The K-7 was a high wing glider and its most interesting feature was the 5 degree forward sweep of the leading edge of the wing. Both the fuselage and wing were covered with doped fabric and the tandem seat cockpit had dual controls with a single piece perspex canopy. The glider had been positioned at the national highway end and the tow cable was attached. Hannah and Mr Batliwalla walked to the glider for the inaugural flight of the K-7 at Bangalore and strapped up. Hannah sat in front, put on a pair of sun glasses and was clearly in command. The weather was fine with only a light wind and soon the winch launch began. The tow cable must have been released by Hannah at about 800 feet agl. She turned on to the reciprocal heading and dived fairly steeply towards the watching crowd of about 25 people. At about 500 feet agl she pulled up for a loop and on completing the loop banked steeply to the right and smoothly reversed into a high wingover to the left and lost height. The glider was now on final approach for landing and we saw her skimming the fence with the dive brakes open and execute a smooth touch down on the mono wheel under the fuselage. The gathering of BGC personnel and NCC cadets broke into a round of applause as everyone was impressed by this brief display of skill and showmanship. The glider had rolled some distance away and the BGC jeep went to pick up the pilots. Unfortunately I could not wait any longer as I had a lecture to attend at the college and had to reluctantly head back. Not many in Bangalore took note of Hannah's visit! Very few knew she was the only woman to have been decorated with the Iron Cross First Class by Hitler.

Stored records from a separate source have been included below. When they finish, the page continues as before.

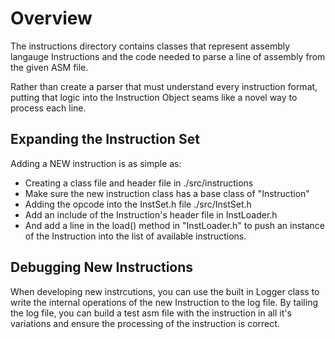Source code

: # Overview

The instructions directory contains classes that represent assembly langauge Instructions and the code needed to parse a line of assembly from the given ASM file.

Rather than create a parser that must understand every instruction format, putting that logic into the Instruction Object seams like a novel way to process each line.

## Expanding the Instruction Set

Adding a NEW instruction is as simple as:

* Creating a class file and header file in ./src/instructions
* Make sure the new instruction class has a base class of "Instruction"
* Adding the opcode into the InstSet.h file ./src/InstSet.h
* Add an include of the Instruction's header file in InstLoader.h
* And add a line in the load() method in "InstLoader.h" to push an instance of the Instruction into the list of available instructions.

## Debugging New Instructions
When developing new instrcutions, you can use the built in Logger class to write the internal operations of the new Instruction to the log file.
By tailing the log file, you can build a test asm file with the instruction in all it's variations and ensure the processing of the instruction is correct.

A year later in November 1960 soon after I had appeared for the Air Force entrance examination I was able to get a launch in the K-7 with my NCC friend who had been cleared to carry passengers. Even with my limited gliding experience I could make out that the sink rate of the K-7 was much less than that of the Slingsby T-21B.
The Bangalore Gliding club moved to a location south of Pune by the mid 1960's but I was told that the K-7 was damaged beyond economical repair in an accident before the move.
Seeing Hanna Reitsch in real life is a memory which has stayed fresh in my mind all these years.